You are viewing a plain text version of this content. The canonical link for it is here.
Posted to commits@doris.apache.org by kx...@apache.org on 2023/06/21 09:35:27 UTC

[doris] branch master updated: [fix](memory) Fix memory exceed limit and query has been canceled, Allocator will block 100ms (#20959)

This is an automated email from the ASF dual-hosted git repository.

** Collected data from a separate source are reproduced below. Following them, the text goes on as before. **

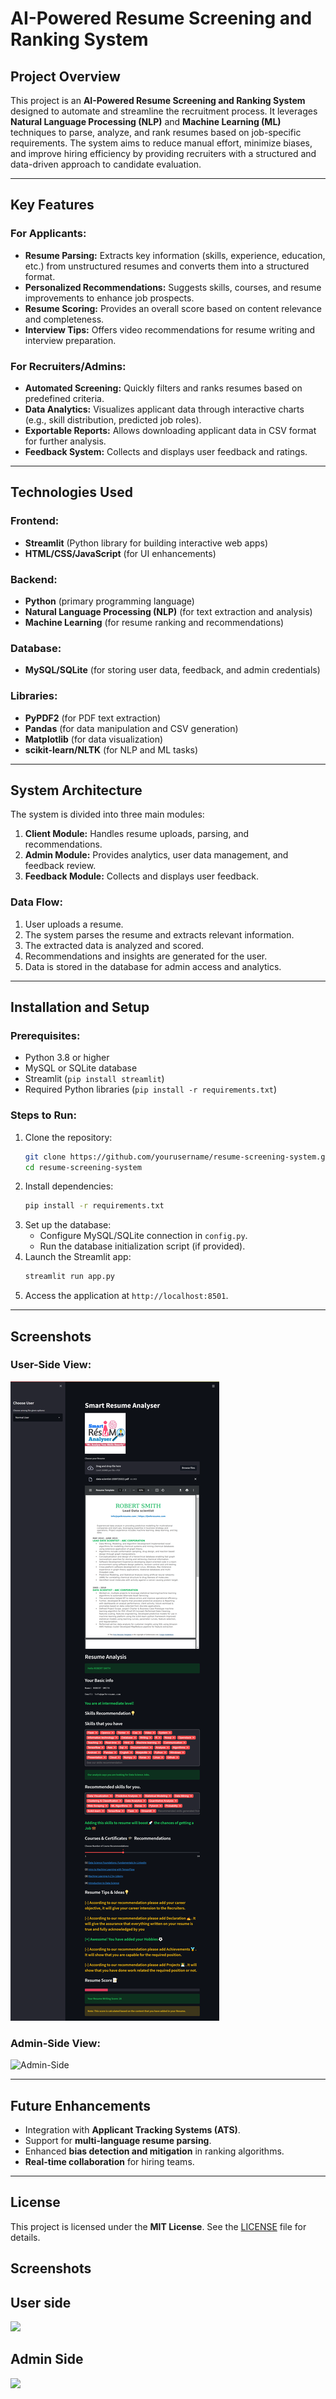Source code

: # AI-Powered Resume Screening and Ranking System

## Project Overview

This project is an **AI-Powered Resume Screening and Ranking System** designed to automate and streamline the recruitment process. It leverages **Natural Language Processing (NLP)** and **Machine Learning (ML)** techniques to parse, analyze, and rank resumes based on job-specific requirements. The system aims to reduce manual effort, minimize biases, and improve hiring efficiency by providing recruiters with a structured and data-driven approach to candidate evaluation.

---

## Key Features

### For Applicants:
- **Resume Parsing:** Extracts key information (skills, experience, education, etc.) from unstructured resumes and converts them into a structured format.
- **Personalized Recommendations:** Suggests skills, courses, and resume improvements to enhance job prospects.
- **Resume Scoring:** Provides an overall score based on content relevance and completeness.
- **Interview Tips:** Offers video recommendations for resume writing and interview preparation.

### For Recruiters/Admins:
- **Automated Screening:** Quickly filters and ranks resumes based on predefined criteria.
- **Data Analytics:** Visualizes applicant data through interactive charts (e.g., skill distribution, predicted job roles).
- **Exportable Reports:** Allows downloading applicant data in CSV format for further analysis.
- **Feedback System:** Collects and displays user feedback and ratings.

---

## Technologies Used

### Frontend:
- **Streamlit** (Python library for building interactive web apps)
- **HTML/CSS/JavaScript** (for UI enhancements)

### Backend:
- **Python** (primary programming language)
- **Natural Language Processing (NLP)** (for text extraction and analysis)
- **Machine Learning** (for resume ranking and recommendations)

### Database:
- **MySQL/SQLite** (for storing user data, feedback, and admin credentials)

### Libraries:
- **PyPDF2** (for PDF text extraction)
- **Pandas** (for data manipulation and CSV generation)
- **Matplotlib** (for data visualization)
- **scikit-learn/NLTK** (for NLP and ML tasks)

---

## System Architecture

The system is divided into three main modules:
1. **Client Module:** Handles resume uploads, parsing, and recommendations.
2. **Admin Module:** Provides analytics, user data management, and feedback review.
3. **Feedback Module:** Collects and displays user feedback.

### Data Flow:
1. User uploads a resume.
2. The system parses the resume and extracts relevant information.
3. The extracted data is analyzed and scored.
4. Recommendations and insights are generated for the user.
5. Data is stored in the database for admin access and analytics.

---

## Installation and Setup

### Prerequisites:
- Python 3.8 or higher
- MySQL or SQLite database
- Streamlit (`pip install streamlit`)
- Required Python libraries (`pip install -r requirements.txt`)

### Steps to Run:
1. Clone the repository:
   ```bash
   git clone https://github.com/yourusername/resume-screening-system.git
   cd resume-screening-system
   ```
2. Install dependencies:
   ```bash
   pip install -r requirements.txt
   ```
3. Set up the database:
   - Configure MySQL/SQLite connection in `config.py`.
   - Run the database initialization script (if provided).
4. Launch the Streamlit app:
   ```bash
   streamlit run app.py
   ```
5. Access the application at `http://localhost:8501`.

---

## Screenshots

### User-Side View:
![User-Side](sc1.png)

### Admin-Side View:
![Admin-Side](https://via.placeholder.com/600x400?text=Admin-Side+View)

---

## Future Enhancements
- Integration with **Applicant Tracking Systems (ATS)**.
- Support for **multi-language resume parsing**.
- Enhanced **bias detection and mitigation** in ranking algorithms.
- **Real-time collaboration** for hiring teams.

---

## License
This project is licensed under the **MIT License**. See the [LICENSE](LICENSE) file for details.



## Screenshots

## User side
<img src="https://github.com/Spidy20/Smart_Resume_Analyser_App/blob/master/sc1.png">

## Admin Side
<img src="https://github.com/Spidy20/Smart_Resume_Analyser_App/blob/master/sc2.png">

kxiao pushed a commit to branch master
in repository https://gitbox.apache.org/repos/asf/doris.git


The following commit(s) were added to refs/heads/master by this push:
     new 84b97860a1 [fix](memory) Fix memory exceed  limit and query has been canceled, Allocator will block 100ms (#20959)
84b97860a1 is described below

commit 84b97860a103f684cf892c7151fa3879ef9a7fbb
Author: Xinyi Zou <zo...@gmail.com>
AuthorDate: Wed Jun 21 17:35:19 2023 +0800

    [fix](memory) Fix memory exceed  limit and query has been canceled, Allocator will block 100ms (#20959)
---
 be/src/runtime/memory/mem_tracker_limiter.cpp |  4 ++-
 be/src/vec/common/allocator.cpp               | 39 ++++++++++++++++++---------
 2 files changed, 30 insertions(+), 13 deletions(-)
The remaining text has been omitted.